(Collected data)
»»

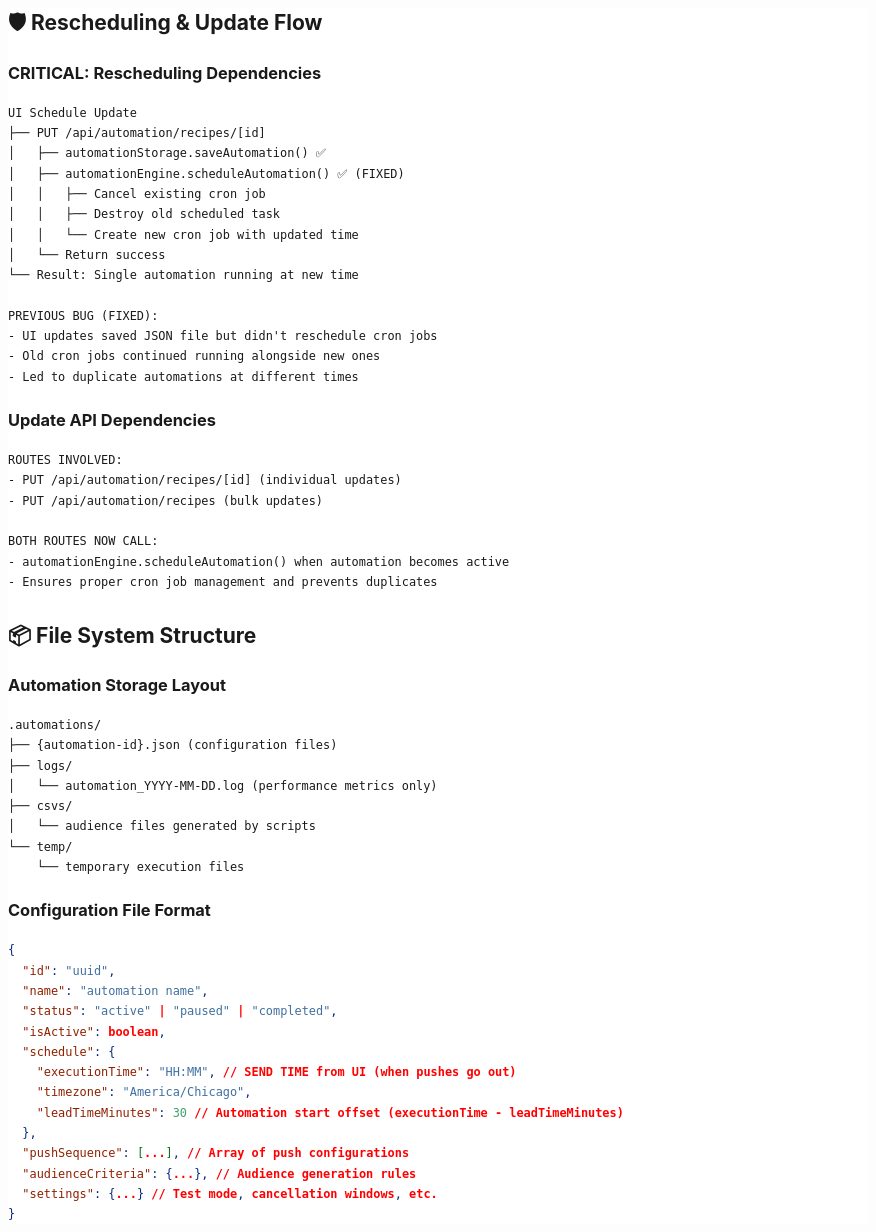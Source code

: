 ## 🛡️ Rescheduling & Update Flow

### CRITICAL: Rescheduling Dependencies
```
UI Schedule Update
├── PUT /api/automation/recipes/[id]
│   ├── automationStorage.saveAutomation() ✅
│   ├── automationEngine.scheduleAutomation() ✅ (FIXED)
│   │   ├── Cancel existing cron job
│   │   ├── Destroy old scheduled task
│   │   └── Create new cron job with updated time
│   └── Return success
└── Result: Single automation running at new time

PREVIOUS BUG (FIXED):
- UI updates saved JSON file but didn't reschedule cron jobs
- Old cron jobs continued running alongside new ones
- Led to duplicate automations at different times
```

### Update API Dependencies
```
ROUTES INVOLVED:
- PUT /api/automation/recipes/[id] (individual updates)
- PUT /api/automation/recipes (bulk updates)

BOTH ROUTES NOW CALL:
- automationEngine.scheduleAutomation() when automation becomes active
- Ensures proper cron job management and prevents duplicates
```

## 📦 File System Structure

### Automation Storage Layout
```
.automations/
├── {automation-id}.json (configuration files)
├── logs/
│   └── automation_YYYY-MM-DD.log (performance metrics only)
├── csvs/
│   └── audience files generated by scripts
└── temp/
    └── temporary execution files
```

### Configuration File Format
```json
{
  "id": "uuid",
  "name": "automation name",
  "status": "active" | "paused" | "completed",
  "isActive": boolean,
  "schedule": {
    "executionTime": "HH:MM", // SEND TIME from UI (when pushes go out)
    "timezone": "America/Chicago",
    "leadTimeMinutes": 30 // Automation start offset (executionTime - leadTimeMinutes)
  },
  "pushSequence": [...], // Array of push configurations
  "audienceCriteria": {...}, // Audience generation rules
  "settings": {...} // Test mode, cancellation windows, etc.
}
```

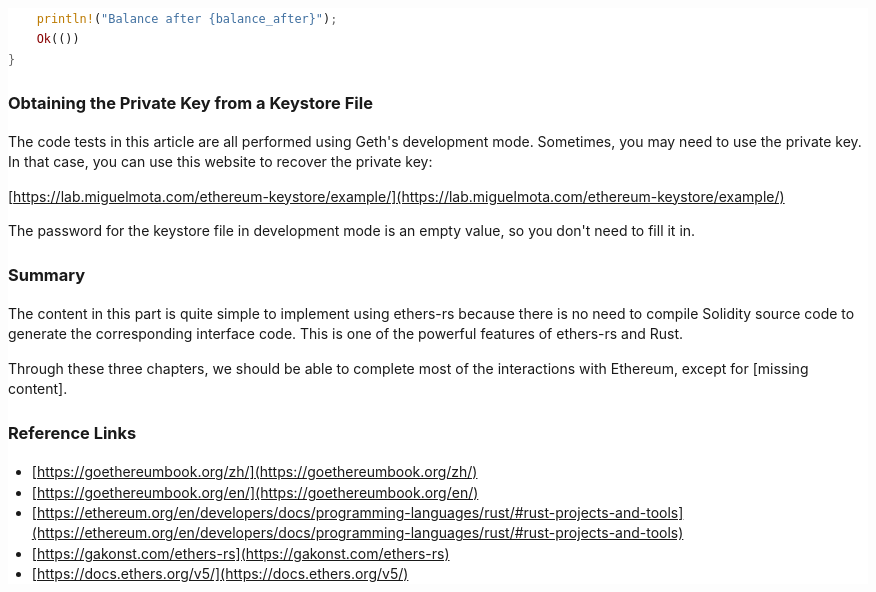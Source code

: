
 ```rust
    println!("Balance after {balance_after}");
    Ok(())
}
```


### Obtaining the Private Key from a Keystore File


The code tests in this article are all performed using Geth's development mode. Sometimes, you may need to use the private key. In that case, you can use this website to recover the private key:


[https://lab.miguelmota.com/ethereum-keystore/example/](https://lab.miguelmota.com/ethereum-keystore/example/)


The password for the keystore file in development mode is an empty value, so you don't need to fill it in.


### Summary


The content in this part is quite simple to implement using ethers-rs because there is no need to compile Solidity source code to generate the corresponding interface code. This is one of the powerful features of ethers-rs and Rust.


Through these three chapters, we should be able to complete most of the interactions with Ethereum, except for [missing content].


### Reference Links

- [https://goethereumbook.org/zh/](https://goethereumbook.org/zh/)
- [https://goethereumbook.org/en/](https://goethereumbook.org/en/)
- [https://ethereum.org/en/developers/docs/programming-languages/rust/#rust-projects-and-tools](https://ethereum.org/en/developers/docs/programming-languages/rust/#rust-projects-and-tools)
- [https://gakonst.com/ethers-rs](https://gakonst.com/ethers-rs)
- [https://docs.ethers.org/v5/](https://docs.ethers.org/v5/)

««

◆ Activity ◆
Since the pictures are not wanted, write out the rest of the data exactly as it reads.

◆ Solution below ◆
Source code

: ## 🛡️ Rescheduling & Update Flow

### CRITICAL: Rescheduling Dependencies
```
UI Schedule Update
├── PUT /api/automation/recipes/[id]
│   ├── automationStorage.saveAutomation() ✅
│   ├── automationEngine.scheduleAutomation() ✅ (FIXED)
│   │   ├── Cancel existing cron job
│   │   ├── Destroy old scheduled task
│   │   └── Create new cron job with updated time
│   └── Return success
└── Result: Single automation running at new time

PREVIOUS BUG (FIXED):
- UI updates saved JSON file but didn't reschedule cron jobs
- Old cron jobs continued running alongside new ones
- Led to duplicate automations at different times
```

### Update API Dependencies
```
ROUTES INVOLVED:
- PUT /api/automation/recipes/[id] (individual updates)
- PUT /api/automation/recipes (bulk updates)

BOTH ROUTES NOW CALL:
- automationEngine.scheduleAutomation() when automation becomes active
- Ensures proper cron job management and prevents duplicates
```

## 📦 File System Structure

### Automation Storage Layout
```
.automations/
├── {automation-id}.json (configuration files)
├── logs/
│   └── automation_YYYY-MM-DD.log (performance metrics only)
├── csvs/
│   └── audience files generated by scripts
└── temp/
    └── temporary execution files
```

### Configuration File Format
```json
{
  "id": "uuid",
  "name": "automation name",
  "status": "active" | "paused" | "completed",
  "isActive": boolean,
  "schedule": {
    "executionTime": "HH:MM", // SEND TIME from UI (when pushes go out)
    "timezone": "America/Chicago",
    "leadTimeMinutes": 30 // Automation start offset (executionTime - leadTimeMinutes)
  },
  "pushSequence": [...], // Array of push configurations
  "audienceCriteria": {...}, // Audience generation rules
  "settings": {...} // Test mode, cancellation windows, etc.
}
```

Source code

:
 ```rust
    println!("Balance after {balance_after}");
    Ok(())
}
```


### Obtaining the Private Key from a Keystore File


The code tests in this article are all performed using Geth's development mode. Sometimes, you may need to use the private key. In that case, you can use this website to recover the private key:


[https://lab.miguelmota.com/ethereum-keystore/example/](https://lab.miguelmota.com/ethereum-keystore/example/)


The password for the keystore file in development mode is an empty value, so you don't need to fill it in.


### Summary


The content in this part is quite simple to implement using ethers-rs because there is no need to compile Solidity source code to generate the corresponding interface code. This is one of the powerful features of ethers-rs and Rust.


Through these three chapters, we should be able to complete most of the interactions with Ethereum, except for [missing content].


### Reference Links

- [https://goethereumbook.org/zh/](https://goethereumbook.org/zh/)
- [https://goethereumbook.org/en/](https://goethereumbook.org/en/)
- [https://ethereum.org/en/developers/docs/programming-languages/rust/#rust-projects-and-tools](https://ethereum.org/en/developers/docs/programming-languages/rust/#rust-projects-and-tools)
- [https://gakonst.com/ethers-rs](https://gakonst.com/ethers-rs)
- [https://docs.ethers.org/v5/](https://docs.ethers.org/v5/)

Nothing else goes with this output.